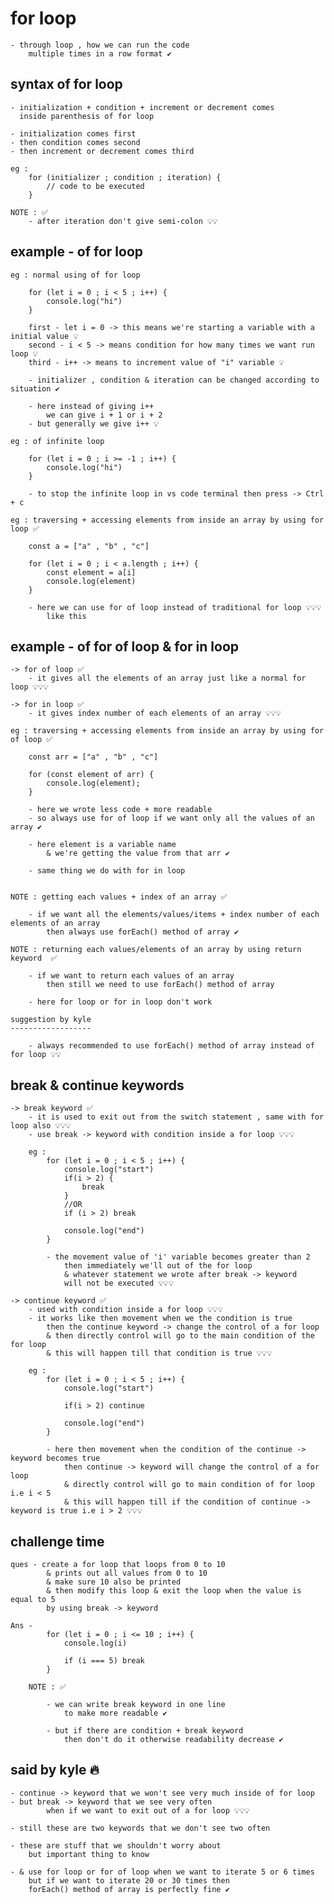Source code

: # for loop

    - through loop , how we can run the code
        multiple times in a row format ✔️

## syntax of for loop

    - initialization + condition + increment or decrement comes 
      inside parenthesis of for loop

    - initialization comes first 
    - then condition comes second 
    - then increment or decrement comes third

    eg : 
        for (initializer ; condition ; iteration) {
            // code to be executed
        }

    NOTE : ✅ 
        - after iteration don't give semi-colon 💡💡

## example - of for loop

    eg : normal using of for loop

        for (let i = 0 ; i < 5 ; i++) {
            console.log("hi")
        }

        first - let i = 0 -> this means we're starting a variable with a initial value 💡
        second - i < 5 -> means condition for how many times we want run loop 💡
        third - i++ -> means to increment value of "i" variable 💡 

        - initializer , condition & iteration can be changed according to situation ✔️

        - here instead of giving i++
            we can give i + 1 or i + 2
        - but generally we give i++ 💡

    eg : of infinite loop

        for (let i = 0 ; i >= -1 ; i++) {
            console.log("hi")
        }

        - to stop the infinite loop in vs code terminal then press -> Ctrl + c

    eg : traversing + accessing elements from inside an array by using for loop ✅

        const a = ["a" , "b" , "c"]

        for (let i = 0 ; i < a.length ; i++) {
            const element = a[i]
            console.log(element)
        }

        - here we can use for of loop instead of traditional for loop 💡💡💡
            like this 

## example - of for of loop & for in loop 

    -> for of loop ✅
        - it gives all the elements of an array just like a normal for loop 💡💡💡

    -> for in loop ✅
        - it gives index number of each elements of an array 💡💡💡

    eg : traversing + accessing elements from inside an array by using for of loop ✅

        const arr = ["a" , "b" , "c"]

        for (const element of arr) {
            console.log(element);
        }

        - here we wrote less code + more readable
        - so always use for of loop if we want only all the values of an array ✔️

        - here element is a variable name 
            & we're getting the value from that arr ✔️

        - same thing we do with for in loop 


    NOTE : getting each values + index of an array ✅  

        - if we want all the elements/values/items + index number of each elements of an array
            then always use forEach() method of array ✔️

    NOTE : returning each values/elements of an array by using return keyword  ✅

        - if we want to return each values of an array
            then still we need to use forEach() method of array

        - here for loop or for in loop don't work

    suggestion by kyle
    ------------------

        - always recommended to use forEach() method of array instead of for loop 💡💡

## break & continue keywords 

    -> break keyword ✅
        - it is used to exit out from the switch statement , same with for loop also 💡💡💡
        - use break -> keyword with condition inside a for loop 💡💡💡

        eg : 
            for (let i = 0 ; i < 5 ; i++) {
                console.log("start")
                if(i > 2) {
                    break
                }
                //OR
                if (i > 2) break

                console.log("end")
            }

            - the movement value of 'i' variable becomes greater than 2
                then immediately we'll out of the for loop
                & whatever statement we wrote after break -> keyword
                will not be executed 💡💡💡

    -> continue keyword ✅
        - used with condition inside a for loop 💡💡💡
        - it works like then movement when we the condition is true
            then the continue keyword -> change the control of a for loop
            & then directly control will go to the main condition of the for loop  
            & this will happen till that condition is true 💡💡💡

        eg : 
            for (let i = 0 ; i < 5 ; i++) {
                console.log("start")
                
                if(i > 2) continue

                console.log("end")
            }

            - here then movement when the condition of the continue -> keyword becomes true
                then continue -> keyword will change the control of a for loop
                & directly control will go to main condition of for loop i.e i < 5
                & this will happen till if the condition of continue -> keyword is true i.e i > 2 💡💡💡 

## challenge time

    ques - create a for loop that loops from 0 to 10
            & prints out all values from 0 to 10
            & make sure 10 also be printed
            & then modify this loop & exit the loop when the value is equal to 5
            by using break -> keyword

    Ans - 
            for (let i = 0 ; i <= 10 ; i++) {
                console.log(i)

                if (i === 5) break
            }

        NOTE : ✅

            - we can write break keyword in one line 
                to make more readable ✔️

            - but if there are condition + break keyword
                then don't do it otherwise readability decrease ✔️

## said by kyle 🔥

    - continue -> keyword that we won't see very much inside of for loop
    - but break -> keyword that we see very often 
            when if we want to exit out of a for loop 💡💡💡

    - still these are two keywords that we don't see two often

    - these are stuff that we shouldn't worry about 
        but important thing to know

    - & use for loop or for of loop when we want to iterate 5 or 6 times
        but if we want to iterate 20 or 30 times then
        forEach() method of array is perfectly fine ✔️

****************

[Work required]
Everything from the line that contains "- these are" through the final line of the listing is to be restated word for word, and nothing more.

[Response for this exercise]
    - these are stuff that we shouldn't worry about 
        but important thing to know

    - & use for loop or for of loop when we want to iterate 5 or 6 times
        but if we want to iterate 20 or 30 times then
        forEach() method of array is perfectly fine ✔️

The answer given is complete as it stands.